DOLLAR COST AVERAGING
A no-fail investment strategy
Dollar cost averaging is a strategy for investors who are unsure which way the market is heading. (And let's face it, that's all of us!)
It is a technique that consists of regularly placing a fixed sum of money into the same investment. By doing this, you will always be purchasing units at an average cost which is lower than the average unit price over the entire period.
As an example, you put $2,000 a year for five years into a market linked investment. During that period the market falls by 80% before recovering to its original starting point.

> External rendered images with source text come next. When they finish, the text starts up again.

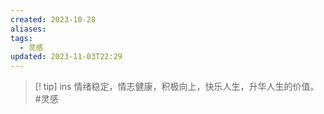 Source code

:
 ```yaml
---
created: 2023-10-28
aliases: 
tags:
  - 灵感
updated: 2023-11-03T22:29
---
```




> [! tip] ins
>情绪稳定，情志健康，积极向上，快乐人生，升华人生的价值。
#灵感
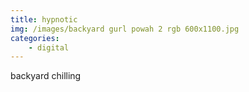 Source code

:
 ```yaml
---
title: hypnotic
img: /images/backyard gurl powah 2 rgb 600x1100.jpg
categories:
    - digital
---
```

backyard chilling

At the end of the five years your position would be:
| |
Year 1 |
Year 2 |
Year 3 |
Year 4 |
Year 5 |
|
| Investment |
$2,000 |
$2,000 |
$2,000 |
$2,000 |
$2,000 |
| Unit price paid |
$10 |
$4 |
$2 |
$6 |
$10 |
| Units bought |
200 |
500 |
1,000 |
333 |
200 |
As you can see, your total outlay was $10,000. You now own 2,233 units at $10 each with a total value of $22,330.

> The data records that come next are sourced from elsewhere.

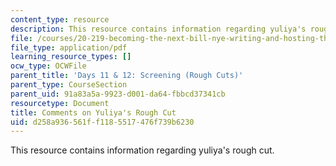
```yaml
---
content_type: resource
description: This resource contains information regarding yuliya's rough cut.
file: /courses/20-219-becoming-the-next-bill-nye-writing-and-hosting-the-educational-show-january-iap-2015/d258a936561ff1185517476f739b6230_MIT20_219IAP15_Yuliyacom.pdf
file_type: application/pdf
learning_resource_types: []
ocw_type: OCWFile
parent_title: 'Days 11 & 12: Screening (Rough Cuts)'
parent_type: CourseSection
parent_uid: 91a83a5a-9923-d001-da64-fbbcd37341cb
resourcetype: Document
title: Comments on Yuliya's Rough Cut
uid: d258a936-561f-f118-5517-476f739b6230
---
```

This resource contains information regarding yuliya's rough cut.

Accordingly, your investment has appreciated by 122% at a time when the market has been in a slump.
The average cost of your 2,233 units was $4.40 a unit. ($2,233 x $4.40 = $10,000.) However, the real average unit price over the same period was $6.40.
How does dollar-cost averaging work?It works because if you keep up your regular investment you get a larger number of units as the price falls. Accordingly, you're able to acquire your biggest parcel at the bottom of the market, and make your first profit on the largest number of units when the market eventually rises.
Remember, very few people know the right time to enter and leave a market. Certainly, there are plenty of predictions made, and many boast about the time they picked their entry and exit perfectly. However, you seldom hear about the other times when they get it wrong.
The advantages of the dollar-cost averaging process is that it's simple, it works, and it enables investors to do well in a rising or falling market.
However, this technique will only work if prices eventually recover after a downturn. Accordingly, we recommend that you only use dollar-cost averaging for top quality investment. History shows that the sharemarket always recovers to a position greater that its previous best.